Depressingly, thinking around the subject has barely progressed since.
We still tend to think of retirement in largely financial terms, which for many, will not lead to happiness.
Just as retirement’s past is found in a different country, its future is equally foreign and unknown. Fresh thinking is required.
For the first time since the 1930s, people in the UK are having to wait beyond their 65th birthday before they can claim their state pension.
As the pension age rises, many face growing uncertainty over how to manage increased longevity. So support in making conscious choices on how we want to live becomes ever more important.
This is not scaremongering.

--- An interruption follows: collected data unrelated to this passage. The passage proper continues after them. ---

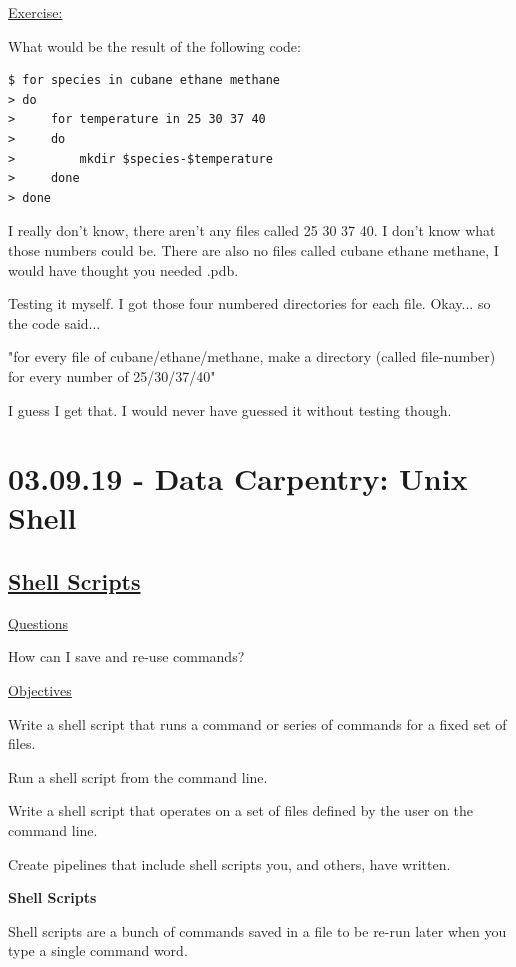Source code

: \documentclass[12pt]{article}
\begin{document}
\begin{addmargin}[1cm]{0cm}
\color{gray}
\underline{Exercise:}

What would be the result of the following code:
\vspace{-1em}\begin{verbatim}
$ for species in cubane ethane methane
> do
>     for temperature in 25 30 37 40
>     do
>         mkdir $species-$temperature
>     done
> done
\end{verbatim}\vspace{-0.5em}
\color{black}
I really don't know, there aren't any files called 25 30 37 40. I don't know what those numbers could be. There are also no files called cubane ethane methane, I would have thought you needed .pdb. 

Testing it myself. I got those four numbered directories for each file. Okay... so the code said...

"for every file of cubane/ethane/methane, make a directory (called file-number) for every number of 25/30/37/40"

I guess I get that. I would never have guessed it without testing though.
\end{addmargin}

\newpage\section{03.09.19 - Data Carpentry: Unix Shell}
\subsection{\href{http://swcarpentry.github.io/shell-novice/06-script/index.html}{\textbf{Shell Scripts}}}
\color{gray}
\underline{Questions}

How can I save and re-use commands?

\underline{Objectives}

Write a shell script that runs a command or series of commands for a fixed set of files.

Run a shell script from the command line.

Write a shell script that operates on a set of files defined by the user on the command line.

Create pipelines that include shell scripts you, and others, have written.
\color{black}

\vspace{1em}
\textbf{Shell Scripts}

Shell scripts are a bunch of commands saved in a file to be re-run later when you type a single command word. 
\end{document}
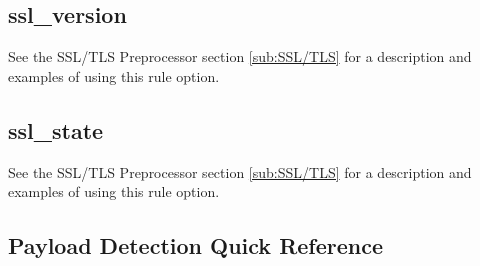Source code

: \documentclass[english]{report}
\begin{document}
\subsection{ssl\_version}

See the SSL/TLS Preprocessor section \ref{sub:SSL/TLS} for a description and examples of
using this rule option.

\subsection{ssl\_state}

See the SSL/TLS Preprocessor section \ref{sub:SSL/TLS} for a description and examples of
using this rule option.

\subsection{Payload Detection Quick Reference}
\end{document}
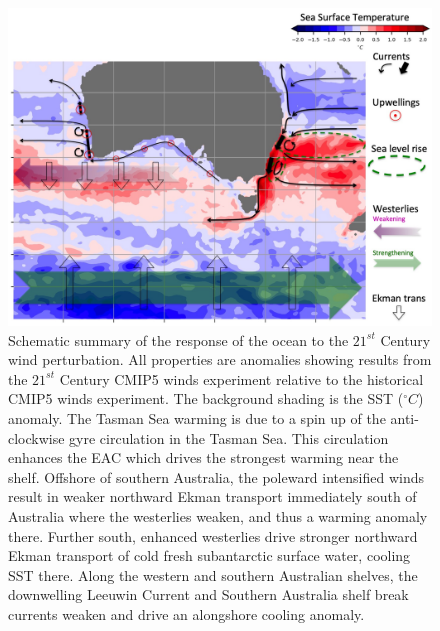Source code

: \documentclass[draft,linenumbers]{agujournal2018}
\begin{document}
\begin{figure}[h]
\centering
\includegraphics[width=1\textwidth]{Slide1.jpg}
\caption{Schematic summary of the response of the ocean to the $21^{st}$ Century wind perturbation. All properties are anomalies showing results from the $21^{st}$ Century CMIP5 winds experiment relative to the historical CMIP5 winds experiment. The background shading is the SST ($^{\circ}C$) anomaly. The Tasman Sea warming is due to a spin up of the anti-clockwise gyre circulation in the Tasman Sea. This circulation enhances the EAC which drives the strongest warming near the shelf. Offshore of southern Australia, the poleward intensified winds result in weaker northward Ekman transport immediately south of Australia where the westerlies weaken, and thus a warming anomaly there. Further south, enhanced westerlies drive stronger northward Ekman transport of cold fresh subantarctic surface water, cooling SST there. Along the western and southern Australian shelves, the downwelling Leeuwin Current and Southern Australia shelf break currents weaken and drive an alongshore cooling anomaly.}\label{Slide1}
\end{figure}

%
%
\end{document}
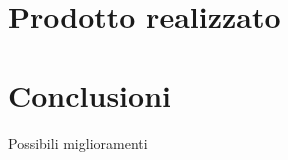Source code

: \documentclass[10pt, xetex]{beamer}
\begin{document}
\section{Prodotto realizzato}
\begin{frame}{}
\end{frame}

\section{Conclusioni}
\begin{frame}{Possibili miglioramenti}
\end{frame}
\end{document}
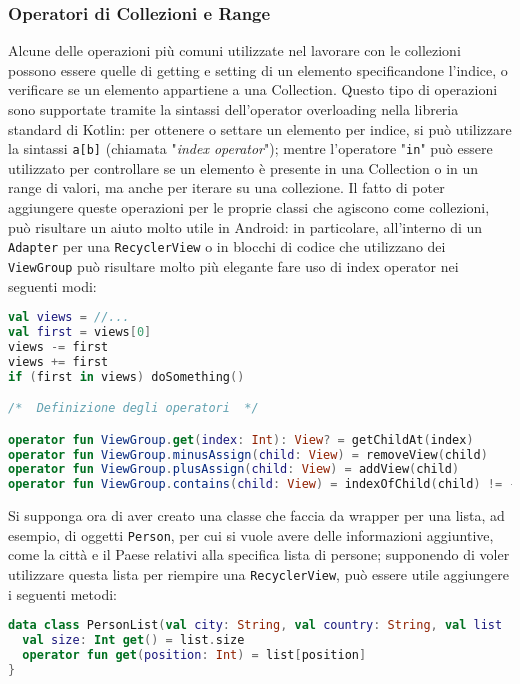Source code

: \subsubsection{Operatori di Collezioni e Range}
Alcune delle operazioni più comuni utilizzate nel lavorare con le collezioni possono essere quelle di getting e setting di un elemento specificandone l'indice, o verificare se un elemento appartiene a una Collection. Questo tipo di operazioni sono supportate tramite la sintassi dell'operator overloading nella libreria standard di Kotlin: per ottenere o settare un elemento per indice, si può utilizzare la sintassi \texttt{a[b]} (chiamata "{\em index operator}"); mentre l'operatore "\texttt{in}" può essere utilizzato per controllare se un elemento è presente in una Collection o in un range di valori, ma anche per iterare su una collezione. Il fatto di poter aggiungere queste operazioni per le proprie classi che agiscono come collezioni, può risultare un aiuto molto utile in Android: in particolare, all'interno di un \texttt{Adapter} per una \texttt{RecyclerView} o in blocchi di codice che utilizzano dei \texttt{ViewGroup} può risultare molto più elegante fare uso di index operator nei seguenti modi:\\

\begin{lstlisting}[caption={Operator Overloading su \texttt{ViewGroup}}, captionpos=b, label={lst:exAmpleOpOvViewGroup}, language=Kotlin]
val views = //...
val first = views[0]
views -= first
views += first
if (first in views) doSomething()

/*  Definizione degli operatori  */

operator fun ViewGroup.get(index: Int): View? = getChildAt(index)
operator fun ViewGroup.minusAssign(child: View) = removeView(child)
operator fun ViewGroup.plusAssign(child: View) = addView(child)
operator fun ViewGroup.contains(child: View) = indexOfChild(child) != -1
\end{lstlisting}

Si supponga ora di aver creato una classe che faccia da wrapper per una lista, ad esempio, di oggetti \texttt{Person}, per cui si vuole avere delle informazioni aggiuntive, come la città e il Paese relativi alla specifica lista di persone; supponendo di voler utilizzare questa lista per riempire una \texttt{RecyclerView}, può essere utile aggiungere i seguenti metodi:\\

\begin{lstlisting}[caption={Definizione di operator functions per una \texttt{PersonList}}, captionpos=b, label={lst:exAmpleOpOvRecView}, language=Kotlin]
data class PersonList(val city: String, val country: String, val list : List<Person>) {
  val size: Int get() = list.size
  operator fun get(position: Int) = list[position]
}
\end{lstlisting}

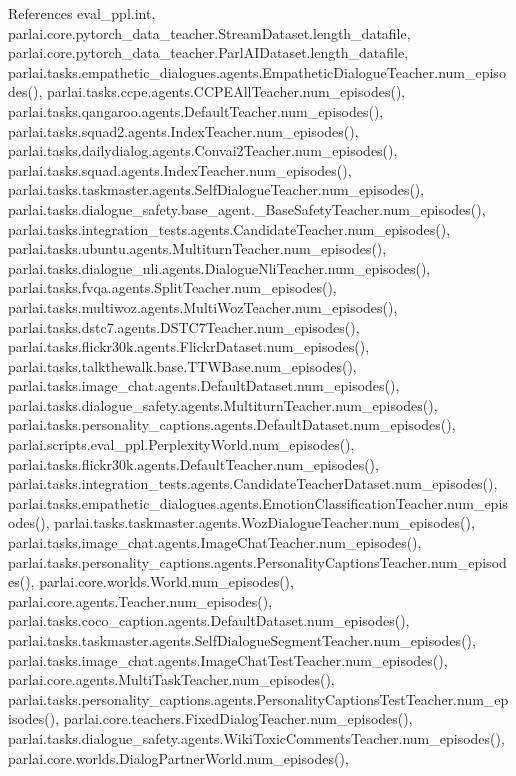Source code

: References eval\+\_\+ppl.\+int, parlai.\+core.\+pytorch\+\_\+data\+\_\+teacher.\+Stream\+Dataset.\+length\+\_\+datafile, parlai.\+core.\+pytorch\+\_\+data\+\_\+teacher.\+Parl\+A\+I\+Dataset.\+length\+\_\+datafile, parlai.\+tasks.\+empathetic\+\_\+dialogues.\+agents.\+Empathetic\+Dialogue\+Teacher.\+num\+\_\+episodes(), parlai.\+tasks.\+ccpe.\+agents.\+C\+C\+P\+E\+All\+Teacher.\+num\+\_\+episodes(), parlai.\+tasks.\+qangaroo.\+agents.\+Default\+Teacher.\+num\+\_\+episodes(), parlai.\+tasks.\+squad2.\+agents.\+Index\+Teacher.\+num\+\_\+episodes(), parlai.\+tasks.\+dailydialog.\+agents.\+Convai2\+Teacher.\+num\+\_\+episodes(), parlai.\+tasks.\+squad.\+agents.\+Index\+Teacher.\+num\+\_\+episodes(), parlai.\+tasks.\+taskmaster.\+agents.\+Self\+Dialogue\+Teacher.\+num\+\_\+episodes(), parlai.\+tasks.\+dialogue\+\_\+safety.\+base\+\_\+agent.\+\_\+\+Base\+Safety\+Teacher.\+num\+\_\+episodes(), parlai.\+tasks.\+integration\+\_\+tests.\+agents.\+Candidate\+Teacher.\+num\+\_\+episodes(), parlai.\+tasks.\+ubuntu.\+agents.\+Multiturn\+Teacher.\+num\+\_\+episodes(), parlai.\+tasks.\+dialogue\+\_\+nli.\+agents.\+Dialogue\+Nli\+Teacher.\+num\+\_\+episodes(), parlai.\+tasks.\+fvqa.\+agents.\+Split\+Teacher.\+num\+\_\+episodes(), parlai.\+tasks.\+multiwoz.\+agents.\+Multi\+Woz\+Teacher.\+num\+\_\+episodes(), parlai.\+tasks.\+dstc7.\+agents.\+D\+S\+T\+C7\+Teacher.\+num\+\_\+episodes(), parlai.\+tasks.\+flickr30k.\+agents.\+Flickr\+Dataset.\+num\+\_\+episodes(), parlai.\+tasks.\+talkthewalk.\+base.\+T\+T\+W\+Base.\+num\+\_\+episodes(), parlai.\+tasks.\+image\+\_\+chat.\+agents.\+Default\+Dataset.\+num\+\_\+episodes(), parlai.\+tasks.\+dialogue\+\_\+safety.\+agents.\+Multiturn\+Teacher.\+num\+\_\+episodes(), parlai.\+tasks.\+personality\+\_\+captions.\+agents.\+Default\+Dataset.\+num\+\_\+episodes(), parlai.\+scripts.\+eval\+\_\+ppl.\+Perplexity\+World.\+num\+\_\+episodes(), parlai.\+tasks.\+flickr30k.\+agents.\+Default\+Teacher.\+num\+\_\+episodes(), parlai.\+tasks.\+integration\+\_\+tests.\+agents.\+Candidate\+Teacher\+Dataset.\+num\+\_\+episodes(), parlai.\+tasks.\+empathetic\+\_\+dialogues.\+agents.\+Emotion\+Classification\+Teacher.\+num\+\_\+episodes(), parlai.\+tasks.\+taskmaster.\+agents.\+Woz\+Dialogue\+Teacher.\+num\+\_\+episodes(), parlai.\+tasks.\+image\+\_\+chat.\+agents.\+Image\+Chat\+Teacher.\+num\+\_\+episodes(), parlai.\+tasks.\+personality\+\_\+captions.\+agents.\+Personality\+Captions\+Teacher.\+num\+\_\+episodes(), parlai.\+core.\+worlds.\+World.\+num\+\_\+episodes(), parlai.\+core.\+agents.\+Teacher.\+num\+\_\+episodes(), parlai.\+tasks.\+coco\+\_\+caption.\+agents.\+Default\+Dataset.\+num\+\_\+episodes(), parlai.\+tasks.\+taskmaster.\+agents.\+Self\+Dialogue\+Segment\+Teacher.\+num\+\_\+episodes(), parlai.\+tasks.\+image\+\_\+chat.\+agents.\+Image\+Chat\+Test\+Teacher.\+num\+\_\+episodes(), parlai.\+core.\+agents.\+Multi\+Task\+Teacher.\+num\+\_\+episodes(), parlai.\+tasks.\+personality\+\_\+captions.\+agents.\+Personality\+Captions\+Test\+Teacher.\+num\+\_\+episodes(), parlai.\+core.\+teachers.\+Fixed\+Dialog\+Teacher.\+num\+\_\+episodes(), parlai.\+tasks.\+dialogue\+\_\+safety.\+agents.\+Wiki\+Toxic\+Comments\+Teacher.\+num\+\_\+episodes(), parlai.\+core.\+worlds.\+Dialog\+Partner\+World.\+num\+\_\+episodes(),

The retirement crisis is real in both financial and wellbeing terms.
Many retiring now will face another 30 years of life – how we choose to spend it has a large impact on whether these years are a blessing or a curse.
The key to happiness and wellbeing in retirement are the same as in earlier life: remain physically active, continue to learn, have a sense of purpose, and build and maintain strong social networks.
Perhaps it is this lack of comprehension that stops retirement from being the adventure it should be.
Studies have shown that retirement without a plan increases your risk of depression by up to 40 per cent.
It needn’t be this way. People could be using this period of their life to make new friends, visit family, dedicate time to previously ignored hobbies, learn new skills, and lead a stimulating life after decades of hard work.
It should be exciting and liberating.
These upsides of retirement are regularly forgotten.
We tend to view retirement through a prism of negativity that focuses on money.
Fulfilment in later life is about much more than just money. Days are still 24-hours long and with, potentially, many years ahead there is a lot of time to fill, and no time to waste.
Some new activities are time bound, and many waste the first few years of retirement working out what they really want to do, and sometimes by then it is too late.
Overall life expectancy is rising faster than healthy life expectancy and the disability-free life years at age 65 in England is 9.9 years, according to the Office for National Statistics, 2018.
Something needs to change in how we recognise, plan for and manage this stage of our life.
A fundamental change of retirement preparation mindset is required.
Instead of thinking, “I need to save towards some arbitrary, unrealistic lump sum, and then hoard it until I die”, people need to think about and plan how they want to spend their later years.